Wholeness Learning Journey
What most people have wrong about building digital communities.
Communities aren't built on tactics, they're built on trust.
The first question we always get about how to build a community is "what platform to use," but it is the last question you have to answer.
The first question you should be answering is "why?"
- Why would someone choose to spend their time and energy here vs. anywhere else?
- What is the common objective/idea/activity that the community is organized around?
The only reason Visualize Value is a strong community today is because it began as a supplementary feature to a product. The Daily Manifest provided the common objective for a community to convene around.

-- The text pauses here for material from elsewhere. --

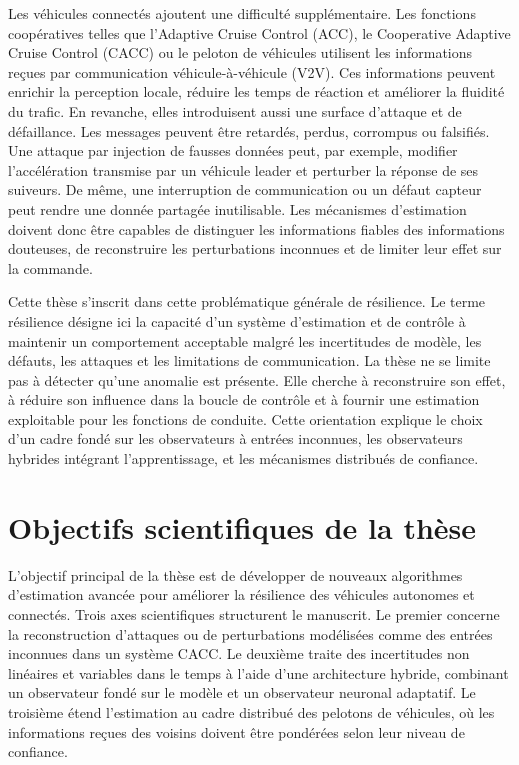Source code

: Les véhicules connectés ajoutent une difficulté supplémentaire. Les fonctions coopératives telles que l'Adaptive Cruise Control (ACC), le Cooperative Adaptive Cruise Control (CACC) ou le peloton de véhicules utilisent les informations reçues par communication véhicule-à-véhicule (V2V). Ces informations peuvent enrichir la perception locale, réduire les temps de réaction et améliorer la fluidité du trafic. En revanche, elles introduisent aussi une surface d'attaque et de défaillance. Les messages peuvent être retardés, perdus, corrompus ou falsifiés. Une attaque par injection de fausses données peut, par exemple, modifier l'accélération transmise par un véhicule leader et perturber la réponse de ses suiveurs. De même, une interruption de communication ou un défaut capteur peut rendre une donnée partagée inutilisable. Les mécanismes d'estimation doivent donc être capables de distinguer les informations fiables des informations douteuses, de reconstruire les perturbations inconnues et de limiter leur effet sur la commande.

Cette thèse s'inscrit dans cette problématique générale de résilience. Le terme résilience désigne ici la capacité d'un système d'estimation et de contrôle à maintenir un comportement acceptable malgré les incertitudes de modèle, les défauts, les attaques et les limitations de communication. La thèse ne se limite pas à détecter qu'une anomalie est présente. Elle cherche à reconstruire son effet, à réduire son influence dans la boucle de contrôle et à fournir une estimation exploitable pour les fonctions de conduite. Cette orientation explique le choix d'un cadre fondé sur les observateurs à entrées inconnues, les observateurs hybrides intégrant l'apprentissage, et les mécanismes distribués de confiance.

\section*{Objectifs scientifiques de la thèse}

L'objectif principal de la thèse est de développer de nouveaux algorithmes d'estimation avancée pour améliorer la résilience des véhicules autonomes et connectés. Trois axes scientifiques structurent le manuscrit. Le premier concerne la reconstruction d'attaques ou de perturbations modélisées comme des entrées inconnues dans un système CACC. Le deuxième traite des incertitudes non linéaires et variables dans le temps à l'aide d'une architecture hybride, combinant un observateur fondé sur le modèle et un observateur neuronal adaptatif. Le troisième étend l'estimation au cadre distribué des pelotons de véhicules, où les informations reçues des voisins doivent être pondérées selon leur niveau de confiance.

The nature of the product attracted like-minded people with a shared goal: Entrepreneurs, builders, and creators looking to take control of their time.
A decision about what platform to use before understanding what the community is for is a futile exercise.
Our Community & Content Platform Stack
We've chosen Slack as our platform for real-time conversations because the vast majority of our audience already uses Slack daily.
We've chosen Mighty Networks as our platform to host our products and content because it supports the formats in which we product content (mixed media, text, video, image, events).
Remember: Nobody cares what you can do. Everyone cares what you can do for them.
This idea applies at scale to the community you build, too:
The better you're able to qualify an individual for community fit on the front-end (by producing content and products that teach and attract people who value your perspective), the stronger your collective community will be.